Given enough data, genetics can identify patterns that provide significant clues. When you’re hunting for what might be a few letters of variation among 3 billion pairs of DNA nucleotides, scale is what matters.
Often, many genes contribute to a particular condition to varying degrees, so more examples give researchers more chances to puzzle out how they fit together.
Wojcicki and her co-founders weren’t the first to think of building a database for this purpose, but using consumer DNA kits as an input soon gave her company a massive scalar advantage over pretty much everyone.

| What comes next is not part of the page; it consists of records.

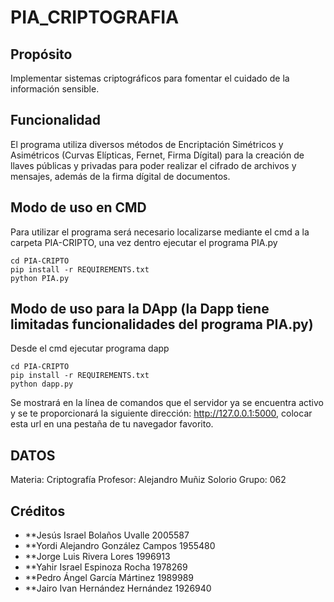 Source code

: # PIA_CRIPTOGRAFIA

## Propósito
Implementar sistemas criptográficos para fomentar el cuidado de la información sensible.

## Funcionalidad
El programa utiliza diversos métodos de Encriptación Simétricos y Asimétricos (Curvas Elípticas, Fernet, Firma Dígital) para la creación de llaves públicas y privadas para poder realizar el cifrado de archivos y mensajes, además de la firma dígital de documentos.

## Modo de uso en CMD
Para utilizar el programa será necesario localizarse mediante el cmd a la carpeta PIA-CRIPTO, una vez dentro ejecutar el programa PIA.py
```
cd PIA-CRIPTO
pip install -r REQUIREMENTS.txt
python PIA.py
```
## Modo de uso para la DApp (la Dapp tiene limitadas funcionalidades del programa PIA.py)
Desde el cmd ejecutar programa dapp
```
cd PIA-CRIPTO
pip install -r REQUIREMENTS.txt
python dapp.py
```
Se mostrará en la línea de comandos que el servidor ya se encuentra activo y se te proporcionará la siguiente dirección: http://127.0.0.1:5000, colocar esta url en una pestaña de tu navegador favorito. 


## DATOS
Materia: Criptografía
Profesor: Alejandro Muñiz Solorio
Grupo: 062

## Créditos
+ **Jesús Israel Bolaños Uvalle 2005587
+ **Yordi Alejandro González Campos 1955480
+ **Jorge Luis Rivera Lores 1996913
+ **Yahir Israel Espinoza Rocha 1978269
+ **Pedro Ángel García Mártinez 1989989
+ **Jairo Ivan Hernández Hernández 1926940
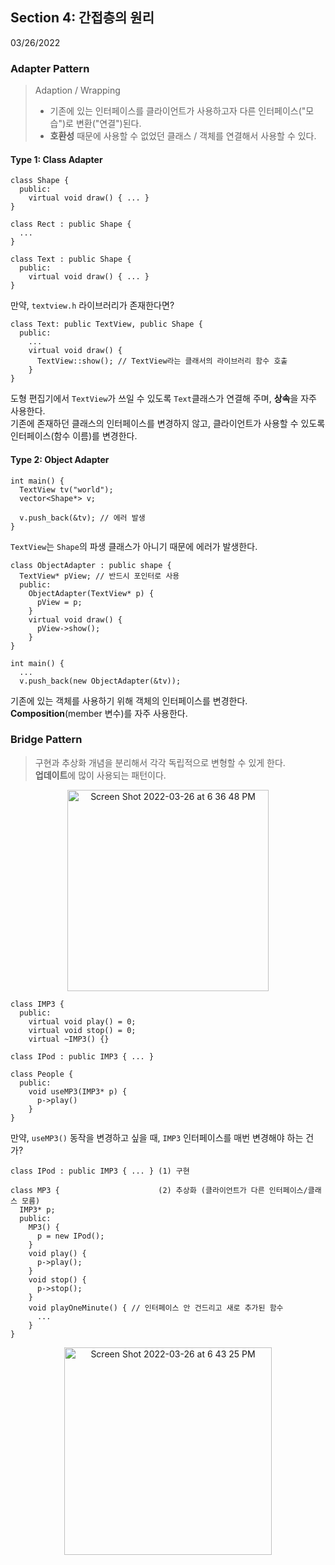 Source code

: ## Section 4: 간접층의 원리
03/26/2022

### Adapter Pattern

> Adaption / Wrapping
> 
>- 기존에 있는 인터페이스를 클라이언트가 사용하고자 다른 인터페이스("모습")로 변환("연결")된다.
>- **호환성** 때문에 사용할 수 없었던 클래스 / 객체를 연결해서 사용할 수 있다.

#### Type 1: Class Adapter

```
class Shape {
  public:
    virtual void draw() { ... }
}

class Rect : public Shape {
  ...
}

class Text : public Shape {
  public:
    virtual void draw() { ... }
}
```

만약, `textview.h` 라이브러리가 존재한다면?

```
class Text: public TextView, public Shape {
  public:
    ...
    virtual void draw() { 
      TextView::show(); // TextView라는 클래서의 라이브러리 함수 호출
    }      
}
```

도형 편집기에서 `TextView`가 쓰일 수 있도록 `Text`클래스가 연결해 주며, **상속**을 자주 사용한다.<br/>
기존에 존재하던 클래스의 인터페이스를 변경하지 않고, 클라이언트가 사용할 수 있도록 인터페이스(함수 이름)를 변경한다.


#### Type 2: Object Adapter

```
int main() {
  TextView tv("world");
  vector<Shape*> v;
  
  v.push_back(&tv); // 에러 발생
}
```

`TextView`는 `Shape`의 파생 클래스가 아니기 때문에 에러가 발생한다.

```
class ObjectAdapter : public shape {
  TextView* pView; // 반드시 포인터로 사용
  public:
    ObjectAdapter(TextView* p) {
      pView = p;
    }
    virtual void draw() {
      pView->show();
    }
}

int main() {
  ...
  v.push_back(new ObjectAdapter(&tv));
```

기존에 있는 객체를 사용하기 위해 객체의 인터페이스를 변경한다.<br/>
**Composition**(member 변수)를 자주 사용한다.


### Bridge Pattern

> 구현과 추상화 개념을 분리해서 각각 독립적으로 변형할 수 있게 한다.<br/>
> **업데이트**에 많이 사용되는 패턴이다.

<p align="center">
  <img width="322" alt="Screen Shot 2022-03-26 at 6 36 48 PM" src="https://user-images.githubusercontent.com/100692678/160233733-a882de19-92c8-440a-b9c1-03a7f8e03cbe.png">
</p>

```
class IMP3 {
  public:
    virtual void play() = 0;
    virtual void stop() = 0;
    virtual ~IMP3() {}

class IPod : public IMP3 { ... }

class People {
  public:
    void useMP3(IMP3* p) {
      p->play()
    }
}
```

만약, `useMP3()` 동작을 변경하고 싶을 때, `IMP3` 인터페이스를 매번 변경해야 하는 건가?<br/>

```
class IPod : public IMP3 { ... } (1) 구현

class MP3 {                      (2) 추상화 (클라이언트가 다른 인터페이스/클래스 모름)
  IMP3* p;
  public:
    MP3() {
      p = new IPod();
    }
    void play() { 
      p->play(); 
    }
    void stop() {
      p->stop();
    }
    void playOneMinute() { // 인터페이스 안 건드리고 새로 추가된 함수
      ...
    }
}
```
<p align="center">
  <img width="332" alt="Screen Shot 2022-03-26 at 6 43 25 PM" src="https://user-images.githubusercontent.com/100692678/160233972-65fd7f5a-d107-4cfa-905f-fdc218404a09.png">
</p>
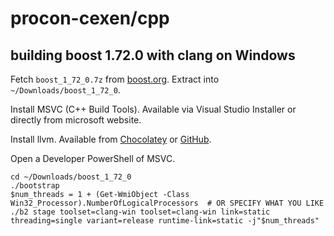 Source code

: # procon-cexen/cpp

## building boost 1.72.0 with clang on Windows

Fetch `boost_1_72_0.7z` from [boost.org](https://www.boost.org/users/history/version_1_72_0.html).
Extract into `~/Downloads/boost_1_72_0`.

Install MSVC (C++ Build Tools). Available via Visual Studio Installer or directly from microsoft website.

Install llvm. Available from [Chocolatey](https://community.chocolatey.org/packages/llvm) or [GitHub](https://github.com/llvm/llvm-project/releases).

Open a Developer PowerShell of MSVC.

```pwsh
cd ~/Downloads/boost_1_72_0
./bootstrap
$num_threads = 1 + (Get-WmiObject -Class Win32_Processor).NumberOfLogicalProcessors  # OR SPECIFY WHAT YOU LIKE
./b2 stage toolset=clang-win toolset=clang-win link=static threading=single variant=release runtime-link=static -j"$num_threads"
```
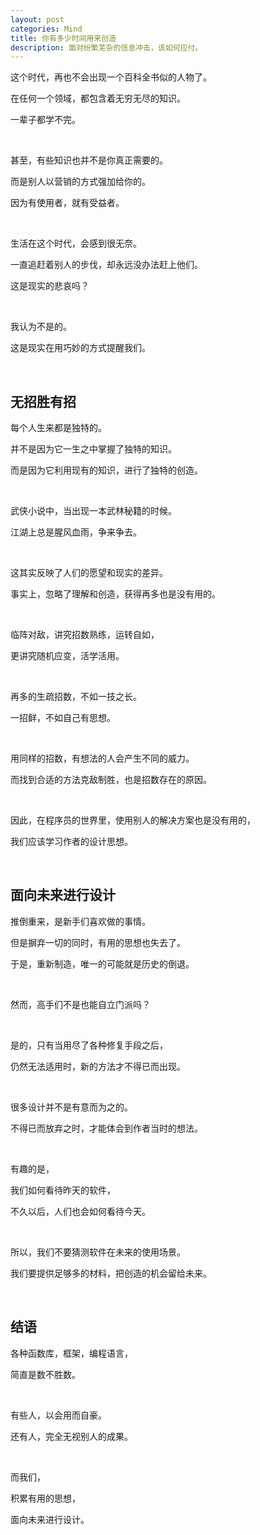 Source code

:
 ```yaml
---
layout: post
categories: Mind
title: 你有多少时间用来创造
description: 面对纷繁芜杂的信息冲击，该如何应付。
---
```


这个时代，再也不会出现一个百科全书似的人物了。

在任何一个领域，都包含着无穷无尽的知识。

一辈子都学不完。

<br/>

甚至，有些知识也并不是你真正需要的。

而是别人以营销的方式强加给你的。

因为有使用者，就有受益者。

<br/>

生活在这个时代，会感到很无奈。

一直追赶着别人的步伐，却永远没办法赶上他们。

这是现实的悲哀吗？

<br/>

我认为不是的。

这是现实在用巧妙的方式提醒我们。

<br/>

## **无招胜有招**

每个人生来都是独特的。

并不是因为它一生之中掌握了独特的知识。

而是因为它利用现有的知识，进行了独特的创造。

<br/>

武侠小说中，当出现一本武林秘籍的时候。

江湖上总是腥风血雨，争来争去。

<br/>

这其实反映了人们的愿望和现实的差异。

事实上，忽略了理解和创造，获得再多也是没有用的。

<br/>

临阵对敌，讲究招数熟练，运转自如，

更讲究随机应变，活学活用。

<br/>

再多的生疏招数，不如一技之长。

一招鲜，不如自己有思想。

<br/>

用同样的招数，有想法的人会产生不同的威力。

而找到合适的方法克敌制胜，也是招数存在的原因。

<br/>

因此，在程序员的世界里，使用别人的解决方案也是没有用的，

我们应该学习作者的设计思想。

<br/>

## **面向未来进行设计**

推倒重来，是新手们喜欢做的事情。

但是摒弃一切的同时，有用的思想也失去了。

于是，重新制造，唯一的可能就是历史的倒退。

<br/>

然而，高手们不是也能自立门派吗？

<br/>

是的，只有当用尽了各种修复手段之后，

仍然无法适用时，新的方法才不得已而出现。

<br/>

很多设计并不是有意而为之的。

不得已而放弃之时，才能体会到作者当时的想法。

<br/>

有趣的是，

我们如何看待昨天的软件，

不久以后，人们也会如何看待今天。

<br/>

所以，我们不要猜测软件在未来的使用场景。

我们要提供足够多的材料，把创造的机会留给未来。

<br/>

## **结语**

各种函数库，框架，编程语言，

简直是数不胜数。

<br/>

有些人，以会用而自豪。

还有人，完全无视别人的成果。

<br/>

而我们，

积累有用的思想，

面向未来进行设计。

(The only bigger known databases belong to Ancestry.com and the Chinese government.) 23andMe started selling its kits in 2007, pitching them mostly as a way to assess a smattering of health traits, such as a customer’s risk of colorectal cancer or likelihood of lactose intolerance, along with a rudimentary version of its ancestry analysis.
Criticism soon followed. One article, published in the journal BMJ in 2008, argued that “rather than improving health, widespread genetic testing is likely to result in widespread anxiety.”
On these sorts of grounds, the U.S. Food and Drug Administration forced the company to stop selling its tests without approval in 2013. Other critics questioned whether consumers could self-report their own health data accurately.
23andMe relies on customers to help its analysis along by flagging known health issues—whether a given person has a heart condition, for example, or an autoimmune disorder.
Eventually, with copious peer-reviewed research, 23andMe won over the scientific community and the FDA, which allowed it to resume selling the tests in a pared-down form in 2015.
Today the company sells an ancestry test for $99, one with health “insights” for $199, and a subscription service that includes reports on heart health and a person’s particular response to different medications.
For most Silicon Valley companies, hoarding the test-kit data and selling it to drugmakers would have been the endgame. Instead, 23andMe is trying to make the drugs, too.
The company’s 100 staff scientists, hired over the past six years, work out of its therapeutics offices in South San Francisco, half an hour north of its headquarters in Sunnyvale, Calif.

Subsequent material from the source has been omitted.